**To do**
Return all records exactly. Nothing may be added.

**Material provided**
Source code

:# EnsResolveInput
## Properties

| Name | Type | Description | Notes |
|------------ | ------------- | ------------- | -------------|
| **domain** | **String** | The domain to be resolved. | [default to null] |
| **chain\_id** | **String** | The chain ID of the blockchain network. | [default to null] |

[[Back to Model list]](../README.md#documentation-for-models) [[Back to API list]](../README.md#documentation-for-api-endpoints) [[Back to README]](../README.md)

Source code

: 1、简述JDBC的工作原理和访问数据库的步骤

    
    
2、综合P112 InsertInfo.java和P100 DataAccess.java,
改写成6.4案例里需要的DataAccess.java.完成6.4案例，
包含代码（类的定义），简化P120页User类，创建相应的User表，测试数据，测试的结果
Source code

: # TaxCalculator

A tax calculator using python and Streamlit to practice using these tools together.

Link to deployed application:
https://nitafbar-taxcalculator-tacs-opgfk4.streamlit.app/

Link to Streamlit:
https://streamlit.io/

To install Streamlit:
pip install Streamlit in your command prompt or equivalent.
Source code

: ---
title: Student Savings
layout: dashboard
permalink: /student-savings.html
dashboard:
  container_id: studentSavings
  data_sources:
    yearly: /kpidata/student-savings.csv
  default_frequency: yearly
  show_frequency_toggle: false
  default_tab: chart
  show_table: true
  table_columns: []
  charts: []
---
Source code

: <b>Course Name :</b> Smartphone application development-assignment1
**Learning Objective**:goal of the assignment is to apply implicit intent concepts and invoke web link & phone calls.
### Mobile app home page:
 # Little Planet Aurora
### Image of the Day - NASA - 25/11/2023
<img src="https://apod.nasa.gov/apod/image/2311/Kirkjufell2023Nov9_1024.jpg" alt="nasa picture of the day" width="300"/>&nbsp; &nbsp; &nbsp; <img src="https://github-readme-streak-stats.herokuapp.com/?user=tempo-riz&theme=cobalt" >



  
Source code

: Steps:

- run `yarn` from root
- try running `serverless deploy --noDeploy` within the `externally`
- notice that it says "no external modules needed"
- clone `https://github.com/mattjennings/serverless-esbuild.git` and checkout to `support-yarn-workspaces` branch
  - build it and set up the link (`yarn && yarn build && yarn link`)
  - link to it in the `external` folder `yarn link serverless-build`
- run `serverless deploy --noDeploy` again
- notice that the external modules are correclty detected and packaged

**Answer to this exercise**
Source code

:# EnsResolveInput
## Properties

| Name | Type | Description | Notes |
|------------ | ------------- | ------------- | -------------|
| **domain** | **String** | The domain to be resolved. | [default to null] |
| **chain\_id** | **String** | The chain ID of the blockchain network. | [default to null] |

[[Back to Model list]](../README.md#documentation-for-models) [[Back to API list]](../README.md#documentation-for-api-endpoints) [[Back to README]](../README.md)

Source code

: 1、简述JDBC的工作原理和访问数据库的步骤

    
    
2、综合P112 InsertInfo.java和P100 DataAccess.java,
改写成6.4案例里需要的DataAccess.java.完成6.4案例，
包含代码（类的定义），简化P120页User类，创建相应的User表，测试数据，测试的结果
Source code

: # TaxCalculator

A tax calculator using python and Streamlit to practice using these tools together.

Link to deployed application:
https://nitafbar-taxcalculator-tacs-opgfk4.streamlit.app/

Link to Streamlit:
https://streamlit.io/

To install Streamlit:
pip install Streamlit in your command prompt or equivalent.
Source code

: ---
title: Student Savings
layout: dashboard
permalink: /student-savings.html
dashboard:
  container_id: studentSavings
  data_sources:
    yearly: /kpidata/student-savings.csv
  default_frequency: yearly
  show_frequency_toggle: false
  default_tab: chart
  show_table: true
  table_columns: []
  charts: []
---
Source code

: <b>Course Name :</b> Smartphone application development-assignment1
**Learning Objective**:goal of the assignment is to apply implicit intent concepts and invoke web link & phone calls.
### Mobile app home page:
 # Little Planet Aurora
### Image of the Day - NASA - 25/11/2023
<img src="https://apod.nasa.gov/apod/image/2311/Kirkjufell2023Nov9_1024.jpg" alt="nasa picture of the day" width="300"/>&nbsp; &nbsp; &nbsp; <img src="https://github-readme-streak-stats.herokuapp.com/?user=tempo-riz&theme=cobalt" >



  
Source code

: Steps:

- run `yarn` from root
- try running `serverless deploy --noDeploy` within the `externally`
- notice that it says "no external modules needed"
- clone `https://github.com/mattjennings/serverless-esbuild.git` and checkout to `support-yarn-workspaces` branch
  - build it and set up the link (`yarn && yarn build && yarn link`)
  - link to it in the `external` folder `yarn link serverless-build`
- run `serverless deploy --noDeploy` again
- notice that the external modules are correclty detected and packaged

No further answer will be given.